Tuesday, June 12, 2012
Both ways now
To spend a week in Montreal, as I just have, is to be exposed to the stimulus of a great city where two major languages are in common and equal use. Everybody, it seems, speaks both French and English. French is more conspicuous—it's the language of the Quebec provincial parliament and most media—but all public signs are in both languages, and most people we met seemed to have no trouble switching between the two. After a few days, it's impossible for an English-speaker not to start picking up a bit of French and enjoying the way that any new language opens up your mind or at least lifts it out of its usual monolingual rut. You see the world differently through another tongue, as it were; that tongue becomes a third eye.
But quite apart from one's personal linguistic potential, the best thing about public bilingualism is that it honours, celebrates and gives equal value to both languages. Imagine, then, what a terrific shot in the arm it would be for New Zealand if Maori had equal status with English. Imagine if it had to be taught in all schools at all levels, no argument. Imagine if articulacy in both languages became a de facto requirement of electability for politicians. Not just in Quebec but in Canadian politics as a whole it's becoming more and more necessary, if you want to win public office, to be bilingual. It remains deeply dismaying that for all the progress that has been made on Treaty issues over the past 25 years, virtually no Pakeha MPs can speak Maori.

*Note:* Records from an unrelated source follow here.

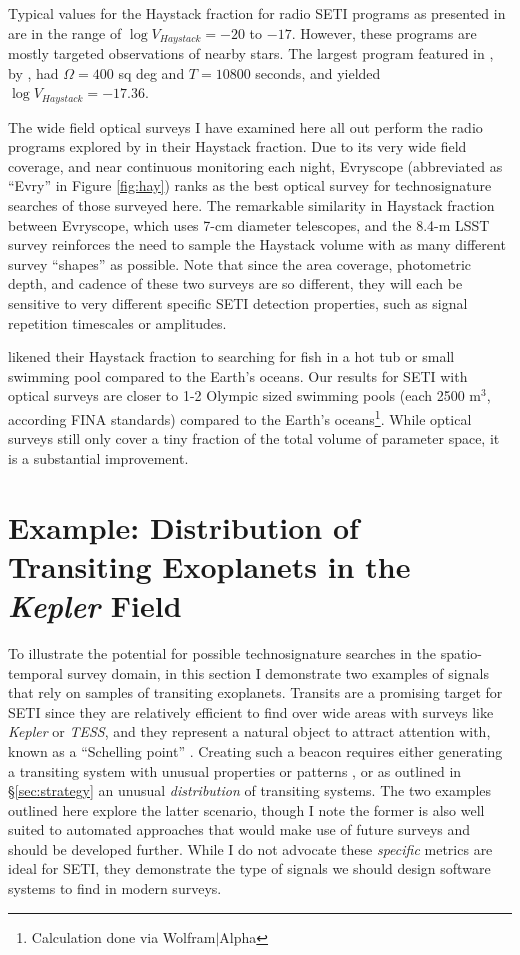 \documentclass[twocolumn]{aastex62}
\newcommand{\Kepler}{\textsl{Kepler}\xspace}
\newcommand{\TESS}{\textsl{TESS}\xspace}
\begin{document}
Typical values for the Haystack fraction for radio SETI programs as presented in \citet{wright2018c}  are in the range of $\log V_{Haystack} =  -20$ to $-17$. However, these programs are mostly targeted observations of nearby stars. The largest program featured in \citet{wright2018c}, by \citet{tingay2018}, had $\Omega=400$ sq deg and $T=10800$ seconds, and yielded $\log V_{Haystack} =  -17.36$.

The wide field optical surveys I have examined here all out perform the radio programs explored by \citet{wright2018c} in their Haystack fraction. Due to its very wide field coverage, and near continuous monitoring each night, Evryscope (abbreviated as ``Evry'' in Figure \ref{fig:hay}) ranks as the best optical survey for technosignature searches of those surveyed here. The remarkable similarity in Haystack fraction between Evryscope, which uses 7-cm diameter telescopes, and the 8.4-m LSST survey reinforces the need to sample the Haystack volume with as many different survey ``shapes'' as possible. Note that since the area coverage, photometric depth, and cadence of these two surveys are so different, they will each be sensitive to very different specific SETI detection properties, such as signal repetition timescales or amplitudes.

\citet{wright2018c} likened their Haystack fraction to searching for fish in a hot tub or small swimming pool compared to the Earth's oceans. Our results for SETI with optical surveys are closer to 1-2 Olympic sized swimming pools (each 2500 m$^3$, according FINA standards) compared to the Earth's oceans\footnote{Calculation done via Wolfram$|$Alpha}. While optical surveys still only cover a tiny fraction of the total volume of parameter space, it is a substantial improvement.




\section{Example: Distribution of Transiting Exoplanets in the {\it Kepler} Field}
\label{sec:transit}

To illustrate the potential for possible technosignature searches in the spatio-temporal survey domain, in this section I demonstrate two examples of signals that rely on samples of transiting exoplanets. Transits are a promising target for SETI since they are relatively efficient to find over wide areas with surveys like \Kepler \citep{borucki2010} or \TESS, and they represent a natural object to attract attention with, known as a ``Schelling point'' \citep{wright2017}. Creating such a beacon requires either generating a transiting system with unusual properties or patterns \citep[e.g.][]{arnold2005,kipping2016,forgan2017}, or as outlined in \S\ref{sec:strategy} an unusual {\it distribution} of transiting systems. The two examples outlined here explore the latter scenario, though I note the former is also well suited to automated approaches that would make use of future surveys and should be developed further. While I do not advocate these {\it specific} metrics are ideal for SETI, they demonstrate the type of signals we should design software systems to find in modern surveys.
\end{document}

So I completely agree with Jeffrey Paparoa Holman when he urges all New Zealanders to learn te reo, as he has, and I'd go further in urging political parties to push for total bilingualism. It would be a huge step, if not the deciding step, towards genuine equality for Maori. 'If te reo Maori is to survive,' Holman says, 'then what happens in Maori has to matter as much as what happens in English.' I would say, equally, if what happens in Maori is to survive, then te reo must matter as much as English. An impossible dream, you say? Not so; nor does it require a revolution. Fifty years ago public life in Quebec was dominated by the English language. Everything began to change with the election in 1976 of the Parti QuebeƧois, which passed legislation promoting the primacy of French. It was all done democratically, and today, as I say, French is officially No 1: but English is just as valid and relevant, and Montreal anyway thrives on not being a monoculture. In all essential respects New Zealand, alas, still is one. That can change.